作品
一章 櫻霞月・拾
心が軋んで潰れてしまいそうだった。
彼が戸惑ってることはわかってた。
それについては仕方ないと思ってた。
でも、時間をかければ……少しずつでいいコミュニケーションを増やしていけば、解消すると信じていたのに。
『俺は加護女など必要なかったのに』
胸に突き刺さった言葉。
彼に必要とされているのだと、信じていた。
『越前リョーマ』としてはともかく、加護女という存在としては。
世界にとって、何より北辰王にとって加護女の存在は唯一無二。
彼の加護女になるために、この天領に喚ばれたと思ってた。
今すぐには無理でも、きっと自分という存在も受け入れてもらえると……
天帝でも、西王母でも、この天領という世界でもなく……彼が……手塚が自分をこの世界に喚んでくれたのだと……

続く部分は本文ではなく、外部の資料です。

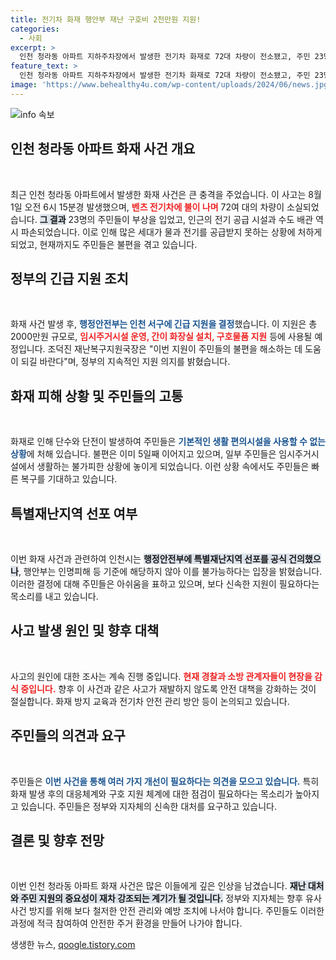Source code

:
 ```yaml
---
title: 전기차 화재 행안부 재난 구호비 2천만원 지원!
categories:
  - 사회
excerpt: >
  인천 청라동 아파트 지하주차장에서 발생한 전기차 화재로 72대 차량이 전소됐고, 주민 23명이 다치는 피해가 발생했습니다. 행안부는 피해 주민을 위해 2000만원을 긴급 지원하기로 했습니다. 특별재난지역 선포는 불가하다는 입장입니다.
feature_text: >
  인천 청라동 아파트 지하주차장에서 발생한 전기차 화재로 72대 차량이 전소됐고, 주민 23명이 다치는 피해가 발생했습니다. 행안부는 피해 주민을 위해 2000만원을 긴급 지원하기로 했습니다. 특별재난지역 선포는 불가하다는 입장입니다.
image: 'https://www.behealthy4u.com/wp-content/uploads/2024/06/news.jpg'
---
```


<p><img src="https://www.behealthy4u.com/wp-content/uploads/2024/06/news.jpg" alt="info 속보" /></p>

<h2>인천 청라동 아파트 화재 사건 개요</h2>

<p data-ke-size="size16">&nbsp;</p>

<p>최근 인천 청라동 아파트에서 발생한 화재 사건은 큰 충격을 주었습니다. 이 사고는 8월 1일 오전 6시 15분경 발생했으며, <b><span style="color: #ee2323;">벤츠 전기차에 불이 나며</span></b> 72여 대의 차량이 소실되었습니다. <b><span style="background-color: #21538527;">그 결과</span></b> 23명의 주민들이 부상을 입었고, 인근의 전기 공급 시설과 수도 배관 역시 파손되었습니다. 이로 인해 많은 세대가 물과 전기를 공급받지 못하는 상황에 처하게 되었고, 현재까지도 주민들은 불편을 겪고 있습니다.</p>

<h2>정부의 긴급 지원 조치</h2>

<p data-ke-size="size16">&nbsp;</p>

<p>화재 사건 발생 후, <b><span style="color: #1a5490;">행정안전부는 인천 서구에 긴급 지원을 결정</span></b>했습니다. 이 지원은 총 2000만원 규모로, <b><span style="color: #ee2323;">임시주거시설 운영, 간이 화장실 설치, 구호물품 지원</span></b> 등에 사용될 예정입니다. 조덕진 재난복구지원국장은 "이번 지원이 주민들의 불편을 해소하는 데 도움이 되길 바란다"며, 정부의 지속적인 지원 의지를 밝혔습니다. </p>

<h2>화재 피해 상황 및 주민들의 고통</h2>

<p data-ke-size="size16">&nbsp;</p>

<p>화재로 인해 단수와 단전이 발생하여 주민들은 <b><span style="color: #1a5490;">기본적인 생활 편의시설을 사용할 수 없는 상황</span></b>에 처해 있습니다. 불편은 이미 5일째 이어지고 있으며, 일부 주민들은 임시주거시설에서 생활하는 불가피한 상황에 놓이게 되었습니다. 이런 상황 속에서도 주민들은 빠른 복구를 기대하고 있습니다.</p>

<h2>특별재난지역 선포 여부</h2>

<p data-ke-size="size16">&nbsp;</p>

<p>이번 화재 사건과 관련하여 인천시는 <b><span style="background-color: #21538527;">행정안전부에 특별재난지역 선포를 공식 건의했으나</span></b>, 행안부는 인명피해 등 기준에 해당하지 않아 이를 불가능하다는 입장을 밝혔습니다. 이러한 결정에 대해 주민들은 아쉬움을 표하고 있으며, 보다 신속한 지원이 필요하다는 목소리를 내고 있습니다.</p>

<h2>사고 발생 원인 및 향후 대책</h2>

<p data-ke-size="size16">&nbsp;</p>

<p>사고의 원인에 대한 조사는 계속 진행 중입니다. <b><span style="color: #ee2323;">현재 경찰과 소방 관계자들이 현장을 감식 중입니다.</span></b> 향후 이 사건과 같은 사고가 재발하지 않도록 안전 대책을 강화하는 것이 절실합니다. 화재 방지 교육과 전기차 안전 관리 방안 등이 논의되고 있습니다.</p>

<h2>주민들의 의견과 요구</h2>

<p data-ke-size="size16">&nbsp;</p>

<p>주민들은 <b><span style="color: #1a5490;">이번 사건을 통해 여러 가지 개선이 필요하다는 의견을 모으고 있습니다.</span></b> 특히 화재 발생 후의 대응체계와 구호 지원 체계에 대한 점검이 필요하다는 목소리가 높아지고 있습니다. 주민들은 정부와 지자체의 신속한 대처를 요구하고 있습니다.</p>

<h2>결론 및 향후 전망</h2>

<p data-ke-size="size16">&nbsp;</p>

<p>이번 인천 청라동 아파트 화재 사건은 많은 이들에게 깊은 인상을 남겼습니다. <b><span style="background-color: #21538527;">재난 대처와 주민 지원의 중요성이 재차 강조되는 계기가 될 것입니다.</span></b> 정부와 지자체는 향후 유사 사건 방지를 위해 보다 철저한 안전 관리와 예방 조치에 나서야 합니다. 주민들도 이러한 과정에 적극 참여하여 안전한 주거 환경을 만들어 나가야 합니다.</p>
생생한 뉴스, <a href="https://qoogle.tistory.com" rel="dofollow">qoogle.tistory.com</a>


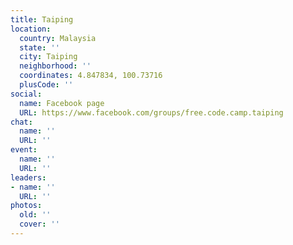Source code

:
 ```yaml
---
title: Taiping
location:
  country: Malaysia
  state: ''
  city: Taiping
  neighborhood: ''
  coordinates: 4.847834, 100.73716
  plusCode: ''
social:
  name: Facebook page
  URL: https://www.facebook.com/groups/free.code.camp.taiping
chat:
  name: ''
  URL: ''
event:
  name: ''
  URL: ''
leaders:
- name: ''
  URL: ''
photos:
  old: ''
  cover: ''
---
```


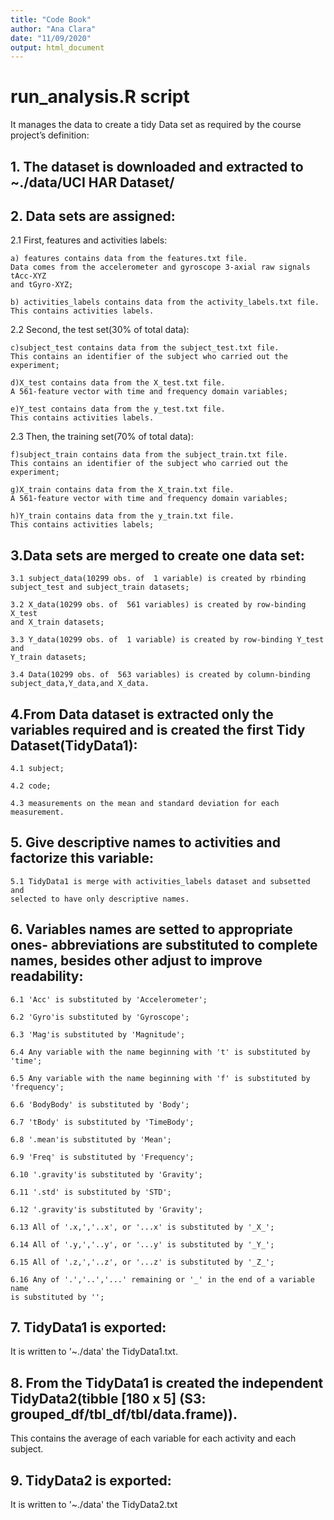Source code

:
 ```yaml
---
title: "Code Book"
author: "Ana Clara"
date: "11/09/2020"
output: html_document
---
```


# run_analysis.R script
  It manages the data to create a tidy Data set as required by the course project’s definition:

## 1. The dataset is downloaded and extracted to ~./data/UCI HAR Dataset/
      
## 2. Data sets are assigned:
  2.1 First, features and activities labels:

    a) features contains data from the features.txt file. 
    Data comes from the accelerometer and gyroscope 3-axial raw signals tAcc-XYZ 
    and tGyro-XYZ;

    b) activities_labels contains data from the activity_labels.txt file. 
    This contains activities labels. 
  
  2.2 Second, the test set(30% of total data):

    c)subject_test contains data from the subject_test.txt file.
    This contains an identifier of the subject who carried out the experiment;

    d)X_test contains data from the X_test.txt file.
    A 561-feature vector with time and frequency domain variables;

    e)Y_test contains data from the y_test.txt file.
    This contains activities labels.
  
  2.3 Then, the training set(70% of total data):
    
    f)subject_train contains data from the subject_train.txt file.
    This contains an identifier of the subject who carried out the experiment;
    
    g)X_train contains data from the X_train.txt file.
    A 561-feature vector with time and frequency domain variables;
  
    h)Y_train contains data from the y_train.txt file.
    This contains activities labels;

## 3.Data sets are merged to create one data set:

    3.1 subject_data(10299 obs. of  1 variable) is created by rbinding 
    subject_test and subject_train datasets;
    
    3.2 X_data(10299 obs. of  561 variables) is created by row-binding X_test 
    and X_train datasets;
    
    3.3 Y_data(10299 obs. of  1 variable) is created by row-binding Y_test and 
    Y_train datasets;
    
    3.4 Data(10299 obs. of  563 variables) is created by column-binding 
    subject_data,Y_data,and X_data.
        
## 4.From Data dataset is extracted only the variables required and is created the first Tidy Dataset(TidyData1):

    4.1 subject;
    
    4.2 code;
    
    4.3 measurements on the mean and standard deviation for each measurement.
  
## 5. Give descriptive names to activities and factorize this variable:

    5.1 TidyData1 is merge with activities_labels dataset and subsetted and 
    selected to have only descriptive names.
  
## 6. Variables names are setted to appropriate ones- abbreviations are substituted to complete names, besides other adjust to improve readability:

    6.1 'Acc' is substituted by 'Accelerometer';
    
    6.2 'Gyro'is substituted by 'Gyroscope';
    
    6.3 'Mag'is substituted by 'Magnitude';
    
    6.4 Any variable with the name beginning with 't' is substituted by 'time';
    
    6.5 Any variable with the name beginning with 'f' is substituted by 'frequency';
    
    6.6 'BodyBody' is substituted by 'Body';
    
    6.7 'tBody' is substituted by 'TimeBody';
    
    6.8 '.mean'is substituted by 'Mean';
    
    6.9 'Freq' is substituted by 'Frequency';
    
    6.10 '.gravity'is substituted by 'Gravity';
    
    6.11 '.std' is substituted by 'STD';
    
    6.12 '.gravity'is substituted by 'Gravity';
    
    6.13 All of '.x,','..x', or '...x' is substituted by '_X_';
    
    6.14 All of '.y,','..y', or '...y' is substituted by '_Y_';
    
    6.15 All of '.z,','..z', or '...z' is substituted by '_Z_';
    
    6.16 Any of '.','..','...' remaining or '_' in the end of a variable name 
    is substituted by '';

## 7. TidyData1 is exported:
  It is written to '~./data' the TidyData1.txt.

## 8. From the TidyData1 is created the independent TidyData2(tibble [180 x 5] (S3: grouped_df/tbl_df/tbl/data.frame)). 
  This contains the average of each variable for each activity and each subject.

## 9. TidyData2 is exported:
  It is written to '~./data' the TidyData2.txt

(…………信じてたんじゃない…………信じていたかったんだ……俺は)
真珠を腕に抱いたまま、走って走って……
とにかくリョーマは、ここじゃないどこかへ行ってしまいたかった。
今は誰とも、会いたくなくて。
一人になりたかったのだ。
でも、とうとう力尽きて、その場に膝を付いてしまう。
もっと走らなきゃ。
もっと遠くへ。
もっともっと、逃げてしまいたかった。
なのにもう、立ち上がる力さえない。
「うっ……ひぃっく……」
堪えようと思う先から、嗚咽は唇を突いて零れ落ちる。
涙なんて流したのは、何年ぶりだろう。
泣きたくなんてない。
だからどんなに悔しくても、涙を零したことなんてなかったのに。
膝を付いた拍子にリョーマの腕を抜け出た真珠が、心配そうにくるると鳴きながら主の様子を伺っている。

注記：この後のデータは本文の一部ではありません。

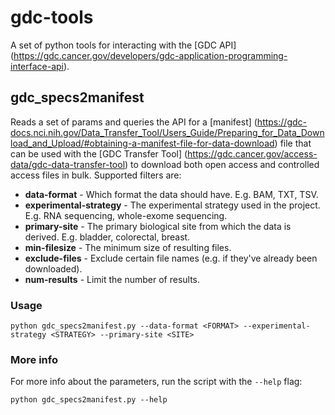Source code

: # gdc-tools
A set of python tools for interacting with the [GDC API] (https://gdc.cancer.gov/developers/gdc-application-programming-interface-api).

## gdc_specs2manifest
Reads a set of params and queries the API for a [manifest] (https://gdc-docs.nci.nih.gov/Data_Transfer_Tool/Users_Guide/Preparing_for_Data_Download_and_Upload/#obtaining-a-manifest-file-for-data-download) file that can be used with the [GDC Transfer Tool] (https://gdc.cancer.gov/access-data/gdc-data-transfer-tool) to download both open access and controlled access files in bulk. Supported filters are:

* **data-format** - Which format the data should have. E.g. BAM, TXT, TSV.
* **experimental-strategy** - The experimental strategy used in the project. E.g. RNA sequencing, whole-exome sequencing.
* **primary-site** - The primary biological site from which the data is derived. E.g. bladder, colorectal, breast.
* **min-filesize** - The minimum size of resulting files.
* **exclude-files** - Exclude certain file names (e.g. if they've already been downloaded).
* **num-results** - Limit the number of results.

### Usage
```python gdc_specs2manifest.py --data-format <FORMAT> --experimental-strategy <STRATEGY> --primary-site <SITE>```

### More info
For more info about the parameters, run the script with the ```--help``` flag:

```python gdc_specs2manifest.py --help```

偶然夜の庭で出逢ったとき、思いもかけず話すことができて本当に嬉しかった。
ぎこちなかったし、会話は続かなかったけど、これならきっと仲良くなれるって思えた。
次の日に真珠を贈られたのは、びっくりしたけど、やっぱり嬉しくて……カルピンと同じくらい、否、それ以上に大切に可愛がろうと決めた。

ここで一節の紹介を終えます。